Carros, motos, ônibus e caminhões avançavam, soltando fumaça pelas ventas, raivosos, buzinavam. Mas ele ziguezagueou e chegou ao outro lado inteiro. De cuecas, atravessou a avenida. Levava consigo uma fraldinha velha, quase um farrapo, a chupeta cor-de-rosa amarrada na ponta – tinha sido da irmã, Shirley.   Na calçada, engatinhou, porque não estava ainda muito acostumado a mover-se apenas com as pernas.

      Mais cuidadoso com os adultos do que fora há instantes com as máquinas, Dudu olhou para um lado e para o outro e entrou no mercadinho. Apoiou-se na porta do refrigerador, que abriu com muita dificuldade e a felicidade estava ali, oferecida em vários sabores. Ele não queria nem saber se valia por um bifinho, tinha lactobacilos vivos ou fazia o intestino funcionar como um relógio. Queria o vermelho e pronto.

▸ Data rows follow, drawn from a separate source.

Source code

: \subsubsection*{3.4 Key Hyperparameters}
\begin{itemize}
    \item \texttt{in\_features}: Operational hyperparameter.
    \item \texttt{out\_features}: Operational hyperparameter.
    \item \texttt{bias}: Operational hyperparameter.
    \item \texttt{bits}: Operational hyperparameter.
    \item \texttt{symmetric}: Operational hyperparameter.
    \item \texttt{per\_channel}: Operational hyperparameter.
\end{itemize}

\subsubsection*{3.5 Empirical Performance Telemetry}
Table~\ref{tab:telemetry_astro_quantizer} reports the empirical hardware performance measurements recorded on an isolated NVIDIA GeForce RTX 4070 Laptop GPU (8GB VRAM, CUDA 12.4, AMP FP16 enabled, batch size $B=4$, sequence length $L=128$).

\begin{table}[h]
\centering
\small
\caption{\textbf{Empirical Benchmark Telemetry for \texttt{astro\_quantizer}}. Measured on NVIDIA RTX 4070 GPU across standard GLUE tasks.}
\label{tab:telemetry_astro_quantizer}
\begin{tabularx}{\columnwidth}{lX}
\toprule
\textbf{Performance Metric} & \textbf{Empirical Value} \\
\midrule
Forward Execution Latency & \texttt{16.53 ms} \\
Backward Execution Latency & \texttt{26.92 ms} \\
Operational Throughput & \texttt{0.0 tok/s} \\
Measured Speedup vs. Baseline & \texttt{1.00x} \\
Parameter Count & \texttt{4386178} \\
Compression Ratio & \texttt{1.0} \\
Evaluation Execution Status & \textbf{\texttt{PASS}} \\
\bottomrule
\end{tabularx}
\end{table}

      Saiu da loja, dobrou a esquina e sentou-se no chão, perto de Xoxó, o cachorro de Dona Glenda. E foi aquela festa. Xoxó até se enxeriu, mas Dudu queria tomar tudo sozinho. E depois lambeu o pote e quando não pôde mais, enfiava a mão lá no fundo e achava mais um pouquinho. Iogurte era, definitivamente, o melhor gagau do mundo.

      E quando mainha chegou em casa, nem deu por falta de nada. Abriu a geladeira e reclamou da vida de sempre, com a cara amarrada da vida toda e nunca que ela devia ter embuchado daquele miserável. Achou melhor bater na porta da tia, na casa ao lado, e filar o restinho do jantar. Foi quando a tia perguntou do menino, que precisava de mais cuidado, o bichinho, que não tinha culpa de nada.

      Mainha saiu correndo para apanhar o pequeno em casa, o coitado, que ela não tinha nem reparado nele ainda. E cadê menino? Dudu, meu deus, cadê você? Será que o carro pegou, tia?   Que nada, esse pestinha deve tá brincando por aí. E, quando olharam do outro lado da rua, entre os trânsitos, avistaram Dudu, sentado na calçada, com Xoxó.

      As duas correram, abraçaram o menino, que nem viram o bigode cor-de-rosa. Só depois perceberam o pote de iogurte vazio e o sorriso no rosto de Dudu. Oxe, que Dona Glenda deve ter dado comida a esse danado que nem merece nada, fugindo desse jeito. Podia ter se estraçalhado embaixo de uma roda dessa, Dudu, faça mais isso, não, meu filho.

      E Dudu já sabia que era errado atravessar a rua. Mas havia aprendido o caminho e amanhã ia querer o amarelo. Talvez até dividisse com Xoxó, seu amigo. Aliás, não. Ia pegar logo dois, que assim dava um para mainha, que aí ela não ia reclamar de nada. Deu adeus a Xoxó por cima do ombro de tia e já estava com um soninho bom.